You know you have got there, because you started a Point A and you are now at Point B, but you don't remember the journey! Scary eh? Now, cast your mind back to when you learned to drive ... remember when 30mph seemed like 'warp-speed'? I'm confident you are aware of the concept of 'levels of competence' and this is really well demonstrated in driving. If you were like me, when you were very young, you sat in the back of the car with Mum or Dad driving, and made random car noises and pretended you were driving too (ok, maybe that was just me then), but really you had no idea - this is the first level of competence, 'unconscious incompetence' .... you don't know what you don't know. Then when you reached 17, or whenever it was for you, you took your first driving lessons and after a few minutes with the instructor, you thought to yourself, "Oh my, this is impossible, driving is SO hard"... and you moved from 'unconscious incompetence' to 'conscious incompetence' ... or in other words, you know what you don't know and that you have LOTS to learn.

Over time, with lessons, you learn to drive, but you have to consciously think about what you are doing .... look in the rear view mirror, check the wing mirrors, indicate, check blind spots for traffic, take your foot off the accelerator and depress the clutch and change gear, then manoeuvre ... you move to 'conscious competence' ... really concentrating on what you are doing to get it right. Then, after passing your driving test you get on to the roads and gain experience driving until it becomes a habit and you reach 'unconscious competence' ... driving becomes second nature and that is when the occasional "I don't remember getting here" situation occurs.
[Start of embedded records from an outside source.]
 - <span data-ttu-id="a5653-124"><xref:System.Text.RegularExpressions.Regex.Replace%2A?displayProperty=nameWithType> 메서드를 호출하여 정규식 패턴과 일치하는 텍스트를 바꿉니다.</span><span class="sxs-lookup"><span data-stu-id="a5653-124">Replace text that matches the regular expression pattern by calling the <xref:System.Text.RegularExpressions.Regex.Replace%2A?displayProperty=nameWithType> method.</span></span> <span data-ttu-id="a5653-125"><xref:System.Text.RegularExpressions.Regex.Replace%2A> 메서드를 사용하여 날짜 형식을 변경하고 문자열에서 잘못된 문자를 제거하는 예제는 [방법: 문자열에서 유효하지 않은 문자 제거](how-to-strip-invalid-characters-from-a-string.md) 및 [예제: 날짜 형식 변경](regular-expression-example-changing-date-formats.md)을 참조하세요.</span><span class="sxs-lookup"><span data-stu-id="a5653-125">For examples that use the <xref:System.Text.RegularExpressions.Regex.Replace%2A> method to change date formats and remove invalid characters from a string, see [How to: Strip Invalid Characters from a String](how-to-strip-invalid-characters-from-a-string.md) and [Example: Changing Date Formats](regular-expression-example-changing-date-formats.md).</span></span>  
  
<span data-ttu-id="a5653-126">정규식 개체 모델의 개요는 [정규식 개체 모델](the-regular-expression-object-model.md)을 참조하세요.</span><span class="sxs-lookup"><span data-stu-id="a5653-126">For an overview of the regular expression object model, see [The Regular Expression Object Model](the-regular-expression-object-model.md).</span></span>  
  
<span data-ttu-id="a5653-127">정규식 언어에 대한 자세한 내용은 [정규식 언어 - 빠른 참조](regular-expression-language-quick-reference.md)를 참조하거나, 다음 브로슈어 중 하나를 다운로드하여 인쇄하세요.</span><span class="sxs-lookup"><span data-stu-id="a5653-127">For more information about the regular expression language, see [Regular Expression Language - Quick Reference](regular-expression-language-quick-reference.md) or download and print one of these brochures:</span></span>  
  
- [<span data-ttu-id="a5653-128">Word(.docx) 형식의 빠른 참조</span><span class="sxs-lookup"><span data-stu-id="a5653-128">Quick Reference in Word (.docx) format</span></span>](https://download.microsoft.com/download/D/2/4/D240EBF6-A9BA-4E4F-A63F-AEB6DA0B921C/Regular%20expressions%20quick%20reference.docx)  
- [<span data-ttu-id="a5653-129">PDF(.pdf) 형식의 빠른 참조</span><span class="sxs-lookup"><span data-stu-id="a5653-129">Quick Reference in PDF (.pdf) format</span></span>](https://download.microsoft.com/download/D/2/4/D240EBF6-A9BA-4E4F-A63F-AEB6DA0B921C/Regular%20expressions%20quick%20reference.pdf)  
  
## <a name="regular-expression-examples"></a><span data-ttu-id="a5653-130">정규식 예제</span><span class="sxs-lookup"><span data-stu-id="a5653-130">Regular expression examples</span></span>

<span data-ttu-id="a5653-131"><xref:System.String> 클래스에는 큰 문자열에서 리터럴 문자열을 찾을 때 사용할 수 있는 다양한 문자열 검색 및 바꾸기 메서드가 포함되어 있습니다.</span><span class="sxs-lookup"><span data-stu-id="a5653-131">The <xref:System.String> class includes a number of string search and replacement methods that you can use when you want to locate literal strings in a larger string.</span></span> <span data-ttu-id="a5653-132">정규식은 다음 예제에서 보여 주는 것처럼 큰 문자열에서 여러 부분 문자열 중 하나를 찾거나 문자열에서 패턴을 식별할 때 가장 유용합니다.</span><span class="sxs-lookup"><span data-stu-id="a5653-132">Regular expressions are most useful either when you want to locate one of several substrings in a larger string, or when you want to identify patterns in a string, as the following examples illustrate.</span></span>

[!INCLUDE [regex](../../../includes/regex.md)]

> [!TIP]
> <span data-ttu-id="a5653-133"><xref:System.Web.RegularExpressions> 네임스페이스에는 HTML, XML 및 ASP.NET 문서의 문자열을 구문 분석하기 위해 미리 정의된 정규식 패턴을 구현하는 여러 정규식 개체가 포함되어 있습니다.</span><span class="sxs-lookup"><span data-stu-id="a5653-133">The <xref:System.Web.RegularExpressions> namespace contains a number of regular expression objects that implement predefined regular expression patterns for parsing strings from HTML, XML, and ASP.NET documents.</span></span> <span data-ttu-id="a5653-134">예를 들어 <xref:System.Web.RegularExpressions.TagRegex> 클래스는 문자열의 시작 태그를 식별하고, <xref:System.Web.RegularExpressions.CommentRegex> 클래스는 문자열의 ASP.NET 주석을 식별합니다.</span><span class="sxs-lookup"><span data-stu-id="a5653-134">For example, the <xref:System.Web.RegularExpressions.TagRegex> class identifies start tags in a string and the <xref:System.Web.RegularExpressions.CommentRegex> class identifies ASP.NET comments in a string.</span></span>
So, what if you had to take your driving test again today? How many of you think you would pass?! I won't open a can of worms and ask how good a driver you believe you are, safe to say that we probably all believe we are better than we really are! And here's where we can turn this scenario to the workplace ... are you consciously thinking about what you are doing, or do you sometimes live on autopilot? Do you have any "I don't remember getting here" type moments at work? Do you think you are doing a great job, consistently, every day, or, with help and focus, could you improve your performance?

So, here's a challenge for you ... once you have read this, commit to consciously thinking about what you do and ask yourself these questions:

  • - How well are we carrying out the process?
  • - Are we sometimes cutting corners?
  • - When we really focus on doing the basics right, how much improvement is there?
  • - How much of a positive difference does it make by consciously thinking about what we do?
Good luck - let us know how you get on!